Prozesswärme
Die Finalisten des „Deutschen Innovationspreises“ 2016, links Norman Baltrusch, Mitglied der Geschäftsführung der Hoesch Hohenlimburg GmbH

Hoesch Hohenlimburg im Finale des „Deutschen Innovationspreises“

Nahezu grenzenlose Geschäftsprozesse gibt es beim Mittelbandspezialisten von thyssenkrupp, der Hoesch Hohenlimburg GmbH. Beim Warmwalzwerk ist die prozessuale und digitale Vernetzung in der Produktion bereits Realität. So legt z. B. der Kunde fest, wann sein Mittelband in Hohenlimburg gefertigt wird. Gleichzeitig steuert der Bandstahlhersteller direkt die Belegung der Stranggießanlage beim Vormateriallieferanten in Duisburg. Für diesen Ansatz erreichte Hoesch Hohenlimburg das Finale beim „Innovationspreis der Deutschen Wirtschaft“ in der Kategorie „Industrie 4.0“ und wurde im Rahmen der offiziellen Verleihungsveranstaltung als Finalist geehrt.

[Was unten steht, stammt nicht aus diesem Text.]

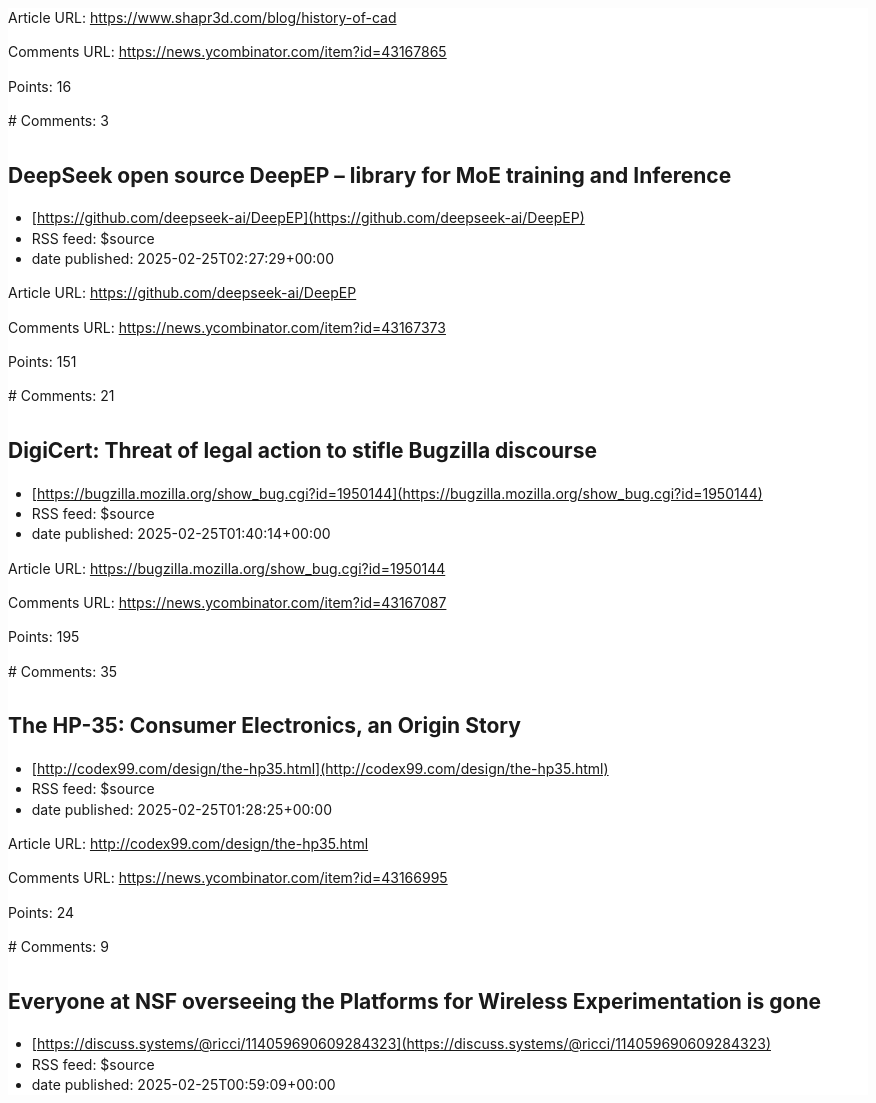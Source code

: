 <p>Article URL: <a href="https://www.shapr3d.com/blog/history-of-cad">https://www.shapr3d.com/blog/history-of-cad</a></p>
<p>Comments URL: <a href="https://news.ycombinator.com/item?id=43167865">https://news.ycombinator.com/item?id=43167865</a></p>
<p>Points: 16</p>
<p># Comments: 3</p>

## DeepSeek open source DeepEP – library for MoE training and Inference
 - [https://github.com/deepseek-ai/DeepEP](https://github.com/deepseek-ai/DeepEP)
 - RSS feed: $source
 - date published: 2025-02-25T02:27:29+00:00

<p>Article URL: <a href="https://github.com/deepseek-ai/DeepEP">https://github.com/deepseek-ai/DeepEP</a></p>
<p>Comments URL: <a href="https://news.ycombinator.com/item?id=43167373">https://news.ycombinator.com/item?id=43167373</a></p>
<p>Points: 151</p>
<p># Comments: 21</p>

## DigiCert: Threat of legal action to stifle Bugzilla discourse
 - [https://bugzilla.mozilla.org/show_bug.cgi?id=1950144](https://bugzilla.mozilla.org/show_bug.cgi?id=1950144)
 - RSS feed: $source
 - date published: 2025-02-25T01:40:14+00:00

<p>Article URL: <a href="https://bugzilla.mozilla.org/show_bug.cgi?id=1950144">https://bugzilla.mozilla.org/show_bug.cgi?id=1950144</a></p>
<p>Comments URL: <a href="https://news.ycombinator.com/item?id=43167087">https://news.ycombinator.com/item?id=43167087</a></p>
<p>Points: 195</p>
<p># Comments: 35</p>

## The HP-35: Consumer Electronics, an Origin Story
 - [http://codex99.com/design/the-hp35.html](http://codex99.com/design/the-hp35.html)
 - RSS feed: $source
 - date published: 2025-02-25T01:28:25+00:00

<p>Article URL: <a href="http://codex99.com/design/the-hp35.html">http://codex99.com/design/the-hp35.html</a></p>
<p>Comments URL: <a href="https://news.ycombinator.com/item?id=43166995">https://news.ycombinator.com/item?id=43166995</a></p>
<p>Points: 24</p>
<p># Comments: 9</p>

## Everyone at NSF overseeing the Platforms for Wireless Experimentation is gone
 - [https://discuss.systems/@ricci/114059690609284323](https://discuss.systems/@ricci/114059690609284323)
 - RSS feed: $source
 - date published: 2025-02-25T00:59:09+00:00
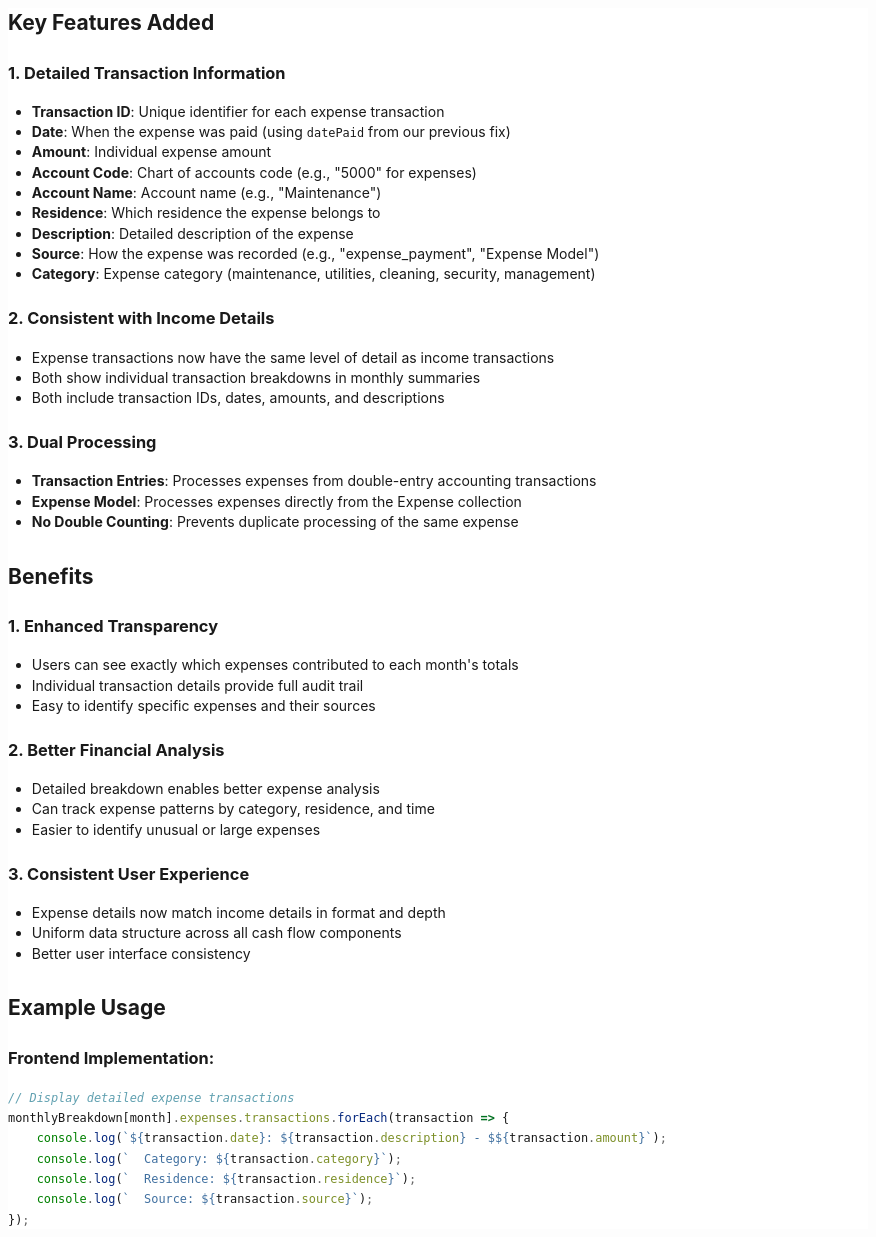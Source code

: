 ## Key Features Added

### 1. **Detailed Transaction Information**
- **Transaction ID**: Unique identifier for each expense transaction
- **Date**: When the expense was paid (using `datePaid` from our previous fix)
- **Amount**: Individual expense amount
- **Account Code**: Chart of accounts code (e.g., "5000" for expenses)
- **Account Name**: Account name (e.g., "Maintenance")
- **Residence**: Which residence the expense belongs to
- **Description**: Detailed description of the expense
- **Source**: How the expense was recorded (e.g., "expense_payment", "Expense Model")
- **Category**: Expense category (maintenance, utilities, cleaning, security, management)

### 2. **Consistent with Income Details**
- Expense transactions now have the same level of detail as income transactions
- Both show individual transaction breakdowns in monthly summaries
- Both include transaction IDs, dates, amounts, and descriptions

### 3. **Dual Processing**
- **Transaction Entries**: Processes expenses from double-entry accounting transactions
- **Expense Model**: Processes expenses directly from the Expense collection
- **No Double Counting**: Prevents duplicate processing of the same expense

## Benefits

### 1. **Enhanced Transparency**
- Users can see exactly which expenses contributed to each month's totals
- Individual transaction details provide full audit trail
- Easy to identify specific expenses and their sources

### 2. **Better Financial Analysis**
- Detailed breakdown enables better expense analysis
- Can track expense patterns by category, residence, and time
- Easier to identify unusual or large expenses

### 3. **Consistent User Experience**
- Expense details now match income details in format and depth
- Uniform data structure across all cash flow components
- Better user interface consistency

## Example Usage

### Frontend Implementation:
```javascript
// Display detailed expense transactions
monthlyBreakdown[month].expenses.transactions.forEach(transaction => {
    console.log(`${transaction.date}: ${transaction.description} - $${transaction.amount}`);
    console.log(`  Category: ${transaction.category}`);
    console.log(`  Residence: ${transaction.residence}`);
    console.log(`  Source: ${transaction.source}`);
});
```
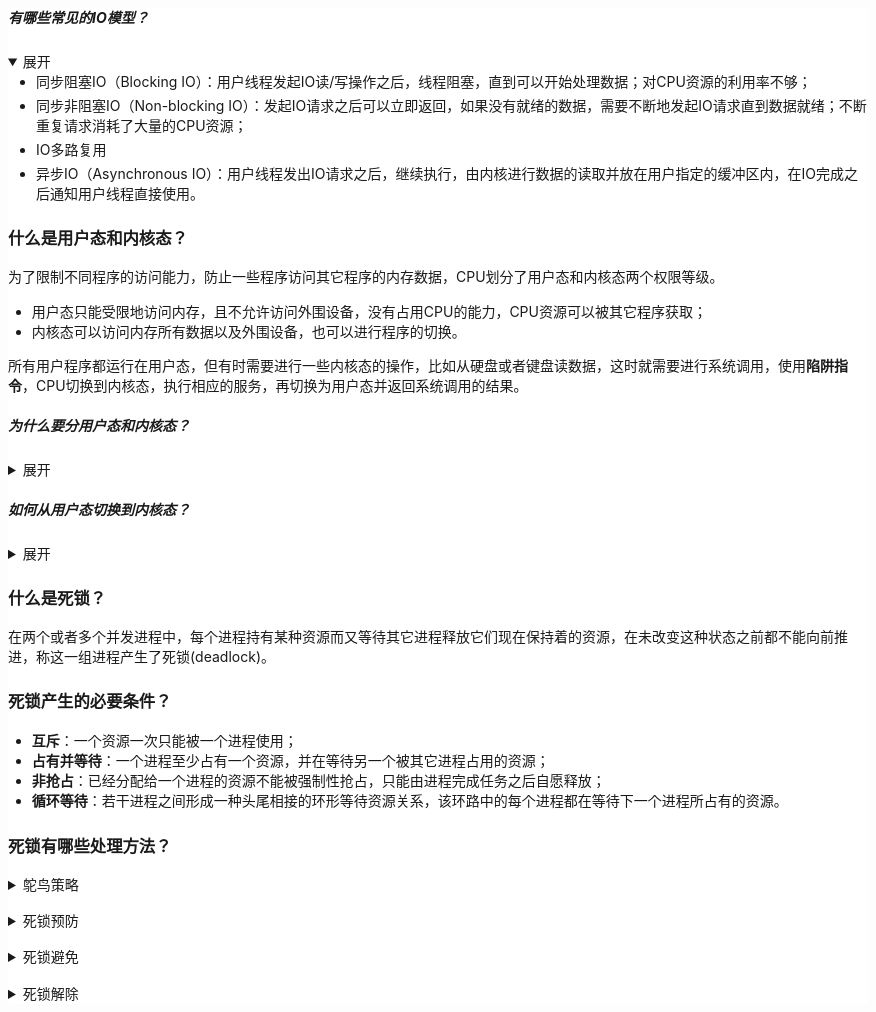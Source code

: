 ##### 有哪些常见的IO模型？

<details open="" style="box-sizing: border-box; display: block; margin-top: 0px; margin-bottom: 16px;"><summary style="box-sizing: border-box; display: list-item; cursor: pointer;">展开</summary><ul style="box-sizing: border-box; padding-left: 2em; margin-top: 0px; margin-bottom: 16px;"><li style="box-sizing: border-box;">同步阻塞IO（Blocking IO）：用户线程发起IO读/写操作之后，线程阻塞，直到可以开始处理数据；对CPU资源的利用率不够；</li><li style="box-sizing: border-box; margin-top: 0.25em;">同步非阻塞IO（Non-blocking IO）：发起IO请求之后可以立即返回，如果没有就绪的数据，需要不断地发起IO请求直到数据就绪；不断重复请求消耗了大量的CPU资源；</li><li style="box-sizing: border-box; margin-top: 0.25em;">IO多路复用</li><li style="box-sizing: border-box; margin-top: 0.25em;">异步IO（Asynchronous IO）：用户线程发出IO请求之后，继续执行，由内核进行数据的读取并放在用户指定的缓冲区内，在IO完成之后通知用户线程直接使用。</li></ul></details>

### 什么是用户态和内核态？

为了限制不同程序的访问能力，防止一些程序访问其它程序的内存数据，CPU划分了用户态和内核态两个权限等级。

- 用户态只能受限地访问内存，且不允许访问外围设备，没有占用CPU的能力，CPU资源可以被其它程序获取；
- 内核态可以访问内存所有数据以及外围设备，也可以进行程序的切换。

所有用户程序都运行在用户态，但有时需要进行一些内核态的操作，比如从硬盘或者键盘读数据，这时就需要进行系统调用，使用**陷阱指令**，CPU切换到内核态，执行相应的服务，再切换为用户态并返回系统调用的结果。

##### 为什么要分用户态和内核态？

<details style="box-sizing: border-box; display: block; margin-top: 0px; margin-bottom: 16px;"><summary style="box-sizing: border-box; display: list-item; cursor: pointer;">展开</summary></details>

##### 如何从用户态切换到内核态？

<details style="box-sizing: border-box; display: block; margin-top: 0px; margin-bottom: 16px;"><summary style="box-sizing: border-box; display: list-item; cursor: pointer;">展开</summary></details>

### 什么是死锁？

在两个或者多个并发进程中，每个进程持有某种资源而又等待其它进程释放它们现在保持着的资源，在未改变这种状态之前都不能向前推进，称这一组进程产生了死锁(deadlock)。

### 死锁产生的必要条件？

- **互斥**：一个资源一次只能被一个进程使用；
- **占有并等待**：一个进程至少占有一个资源，并在等待另一个被其它进程占用的资源；
- **非抢占**：已经分配给一个进程的资源不能被强制性抢占，只能由进程完成任务之后自愿释放；
- **循环等待**：若干进程之间形成一种头尾相接的环形等待资源关系，该环路中的每个进程都在等待下一个进程所占有的资源。

### 死锁有哪些处理方法？

<details style="box-sizing: border-box; display: block; margin-top: 0px; margin-bottom: 16px;"><summary style="box-sizing: border-box; display: list-item; cursor: pointer;">鸵鸟策略</summary></details>

<details style="box-sizing: border-box; display: block; margin-top: 0px; margin-bottom: 16px;"><summary style="box-sizing: border-box; display: list-item; cursor: pointer;">死锁预防</summary></details>

<details style="box-sizing: border-box; display: block; margin-top: 0px; margin-bottom: 16px;"><summary style="box-sizing: border-box; display: list-item; cursor: pointer;">死锁避免</summary></details>

<details style="box-sizing: border-box; display: block; margin-top: 0px; margin-bottom: 16px;"><summary style="box-sizing: border-box; display: list-item; cursor: pointer;">死锁解除</summary></details>
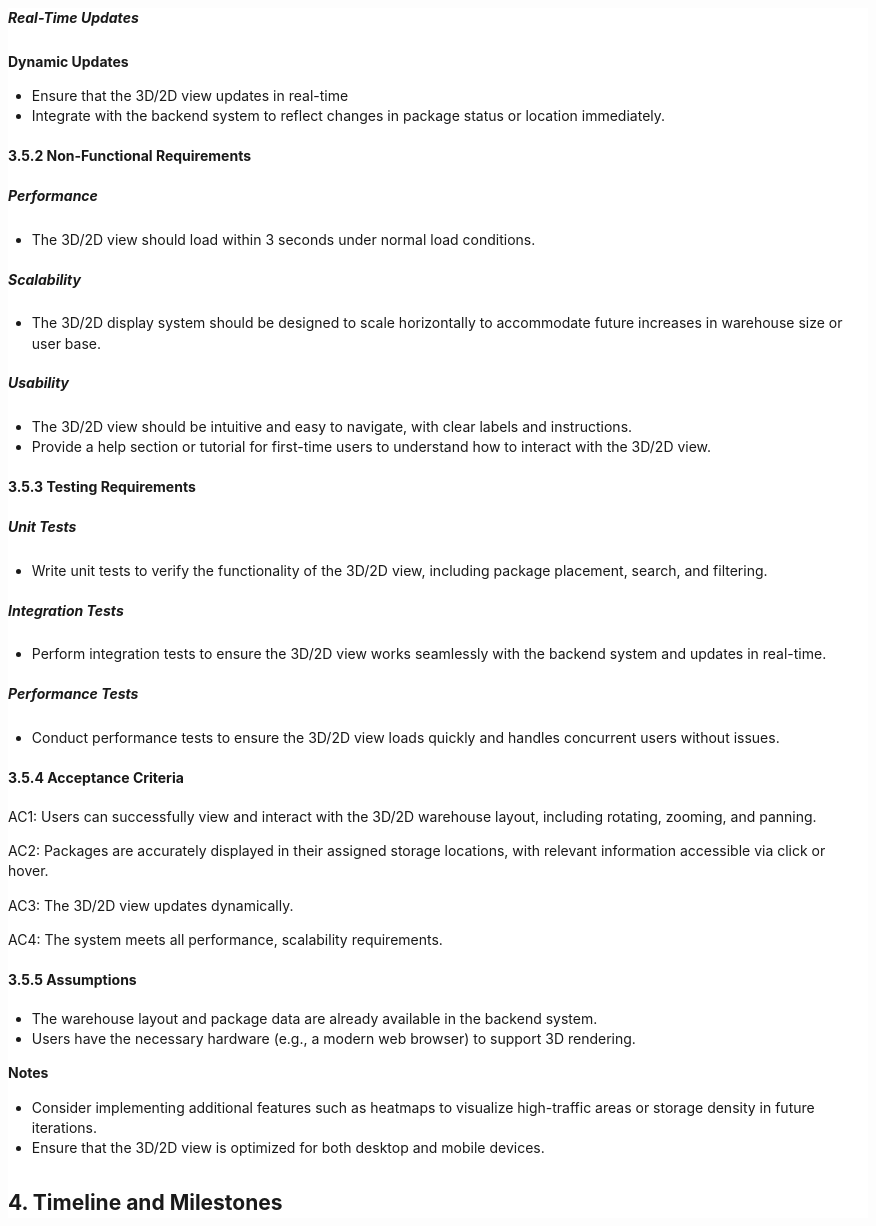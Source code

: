 ##### Real-Time Updates
**Dynamic Updates**
- Ensure that the 3D/2D view updates in real-time
- Integrate with the backend system to reflect changes in package status or location immediately.

#### 3.5.2 Non-Functional Requirements

##### Performance
- The 3D/2D view should load within 3 seconds under normal load conditions.

##### Scalability
- The 3D/2D display system should be designed to scale horizontally to accommodate future increases in warehouse size or user base.

##### Usability
- The 3D/2D view should be intuitive and easy to navigate, with clear labels and instructions.
- Provide a help section or tutorial for first-time users to understand how to interact with the 3D/2D view.

#### 3.5.3 Testing Requirements

##### Unit Tests
- Write unit tests to verify the functionality of the 3D/2D view, including package placement, search, and filtering.

##### Integration Tests
- Perform integration tests to ensure the 3D/2D view works seamlessly with the backend system and updates in real-time.

##### Performance Tests
- Conduct performance tests to ensure the 3D/2D view loads quickly and handles concurrent users without issues.

#### 3.5.4 Acceptance Criteria
AC1: Users can successfully view and interact with the 3D/2D warehouse layout, including rotating, zooming, and panning.

AC2: Packages are accurately displayed in their assigned storage locations, with relevant information accessible via click or hover.

AC3: The 3D/2D view updates dynamically.

AC4: The system meets all performance, scalability requirements.

#### 3.5.5 Assumptions
- The warehouse layout and package data are already available in the backend system.
- Users have the necessary hardware (e.g., a modern web browser) to support 3D rendering.

**Notes**
- Consider implementing additional features such as heatmaps to visualize high-traffic areas or storage density in future iterations.
- Ensure that the 3D/2D view is optimized for both desktop and mobile devices.


## 4. Timeline and Milestones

Ziel von thyssenkrupp ist es, ein digitales Unternehmen zu werden. Dafür ist Hoesch Hohenlimburg schon jetzt ein Beispiel im Konzern. Hier werden kaufmännische, administrative und technische Daten aus unterschiedlichen Bereichen ausgetauscht und miteinander verknüpft. Damit kann seitens Hohenlimburg exakt festgelegt werden, wann welche Bramme mit welcher Spezifikation erschmolzen wird. So können Kunden, die im Wesentlichen aus der Automobil- und Kaltwalindustrie kommen, ihre Aufträge flexibel terminieren und auch kurz vor dem Walzprozess noch Änderungen bei der Terminierung oder den Materialeigenschaften vornehmen. Dies gilt auch bei kurzfristigen Modifikationen bei kleinem Bestellumfang.

Das waren Gründe genug für die Jury beim „35. Deutschen Innovationspreis“, den Stahlverarbeiter unter die 16 Finalisten in vier Kategorien zu wählen. Insgesamt hatten sich 250 Unternehmen für diesen international anerkannten Preis in den Sparten Großunternehmen, mittelständische Unternehmen, Start-up-Unternehmen und Industrie 4.0 beworben. Neben Hoesch Hohenlimburg waren dies beim Thema Digitalisierung die Maschinenfabrik Rheinhausen GmbH, die Schaeffler Technologies AG sowie die Trumpf GmbH. Den ersten Platz erzielte die Trumpf GmbH und wurde damit Sieger in dieser Kategorie.